The brown-suited, toadlike figure sitting on a stool next to him nudged him in the ribs. “Something about these tribal girls, eh, Amulya Babu? Makes long-married men think unholy thoughts! And do you know, they’ll sleep with any number of men they like!” He emptied his cup of toddy into his mouth and licked his lips, saying, “Strong stuff! I should sell it in my shop!”

A bare-chested villager refilled the cup, saying, “Come and dance with us, Cowasjee Sahib! And Amulya Babu, you are not drinking at all! This is the first time people from outside the jungle have come as guests to our harvest festival. And because I insisted . I said, it’s Cowasjee Sahib and Amulya Babu who give us our roti and salt! We must repay them in our humble way!”

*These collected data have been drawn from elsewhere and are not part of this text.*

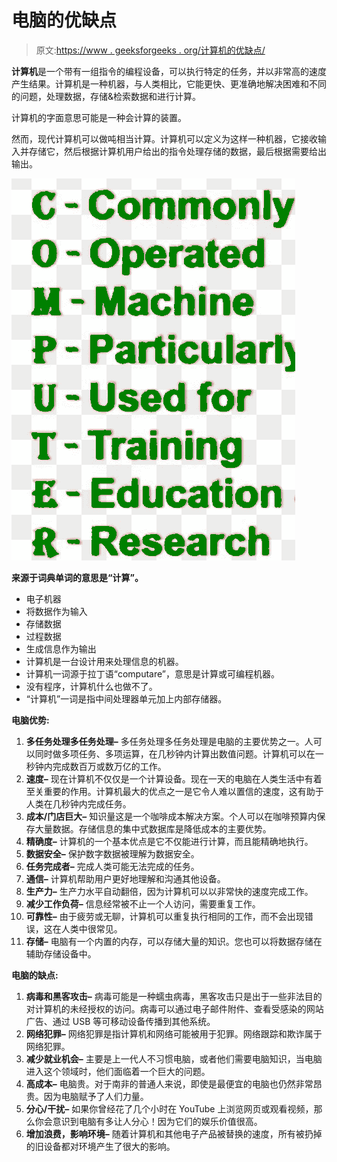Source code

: # 电脑的优缺点

> 原文:[https://www . geeksforgeeks . org/计算机的优缺点/](https://www.geeksforgeeks.org/advantages-and-disadvantages-of-computer/)

**计算机**是一个带有一组指令的编程设备，可以执行特定的任务，并以非常高的速度产生结果。计算机是一种机器，与人类相比，它能更快、更准确地解决困难和不同的问题，处理数据，存储&检索数据和进行计算。

计算机的字面意思可能是一种会计算的装置。

然而，现代计算机可以做吨相当计算。计算机可以定义为这样一种机器，它接收输入并存储它，然后根据计算机用户给出的指令处理存储的数据，最后根据需要给出输出。

![](img/efa6057fe960463145cd9869d8965dad.png)

**来源于词典单词的意思是“计算”。**

*   电子机器
*   将数据作为输入
*   存储数据
*   过程数据
*   生成信息作为输出
*   计算机是一台设计用来处理信息的机器。
*   计算机一词源于拉丁语“computare”，意思是计算或可编程机器。
*   没有程序，计算机什么也做不了。
*   “计算机”一词是指中间处理器单元加上内部存储器。

**电脑优势:**

1.  **多任务处理多任务处理–**
    多任务处理多任务处理是电脑的主要优势之一。人可以同时做多项任务、多项运算，在几秒钟内计算出数值问题。计算机可以在一秒钟内完成数百万或数万亿的工作。
2.  **速度–**
    现在计算机不仅仅是一个计算设备。现在一天的电脑在人类生活中有着至关重要的作用。计算机最大的优点之一是它令人难以置信的速度，这有助于人类在几秒钟内完成任务。
3.  **成本/门店巨大–**
    知识量这是一个咖啡成本解决方案。个人可以在咖啡预算内保存大量数据。存储信息的集中式数据库是降低成本的主要优势。
4.  **精确度–**
    计算机的一个基本优点是它不仅能进行计算，而且能精确地执行。
5.  **数据安全–**
    保护数字数据被理解为数据安全。
6.  **任务完成者–**
    完成人类可能无法完成的任务。
7.  **通信–**
    计算机帮助用户更好地理解和沟通其他设备。
8.  **生产力–**
    生产力水平自动翻倍，因为计算机可以以非常快的速度完成工作。
9.  **减少工作负荷–**
    信息经常被不止一个人访问，需要重复工作。
10.  **可靠性–**
    由于疲劳或无聊，计算机可以重复执行相同的工作，而不会出现错误，这在人类中很常见。
11.  **存储–**
    电脑有一个内置的内存，可以存储大量的知识。您也可以将数据存储在辅助存储设备中。

**电脑的缺点:**

1.  **病毒和黑客攻击–**
    病毒可能是一种蠕虫病毒，黑客攻击只是出于一些非法目的对计算机的未经授权的访问。病毒可以通过电子邮件附件、查看受感染的网站广告、通过 USB 等可移动设备传播到其他系统。
2.  **网络犯罪–**
    网络犯罪是指计算机和网络可能被用于犯罪。网络跟踪和欺诈属于网络犯罪。
3.  **减少就业机会–**
    主要是上一代人不习惯电脑，或者他们需要电脑知识，当电脑进入这个领域时，他们面临着一个巨大的问题。
4.  **高成本–**
    电脑贵。对于南非的普通人来说，即使是最便宜的电脑也仍然非常昂贵。因为电脑赋予了人们力量。
5.  **分心/干扰–**
    如果你曾经花了几个小时在 YouTube 上浏览网页或观看视频，那么你会意识到电脑有多让人分心！因为它们的娱乐价值很高。
6.  **增加浪费，影响环境–**
    随着计算机和其他电子产品被替换的速度，所有被扔掉的旧设备都对环境产生了很大的影响。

A tall, hard-muscled man stood nearby, listening, lips curling with contempt as his relative hovered over the four or five friends Cowasjee had brought with him, radiating obeisance as he refilled their cups. Beyond the pool of firelight, cooking smells, and noise, the forest darkened into shadows. Somewhere, a buffalo let out a mournful, strangled bellow. The drums gathered pace, the girls linked their arms behind each other’s waists, swaying to the rhythm, and the men began to sing:

A young girl with a waist so slender that

I can put my finger around it,

Is going down to the well for water.

With swaying hips she goes.

My life yearns with desire.

My bed is painted red.

Red are my blankets.

For these four months of rain and happiness

Stay, stay with me.

Without you I cannot eat,

Without you I cannot drink.

I’ll find no joy in anything.

So stay, stay, for the months of rain,

And for happiness with me.

One of the girls in the line of dancers separated herself from her partners. She had noticed Amulya’s preoccupied expression, wondered how a man could remain unmoved by the music, not drink their wine. She came forward with a smile, her beads and bangles jingling, her bare shoulders gleaming in the firelight, orange sari wrapped tight over her young body. The toddy made her head spin a little when she bent down to Amulya. As he tried to scramble away, she stroked his cheek and said, “Poor babuji, are you too pining for someone?” She leaned closer and whispered into his ear, “Won’t you come and dance? It wipes sorrows away.”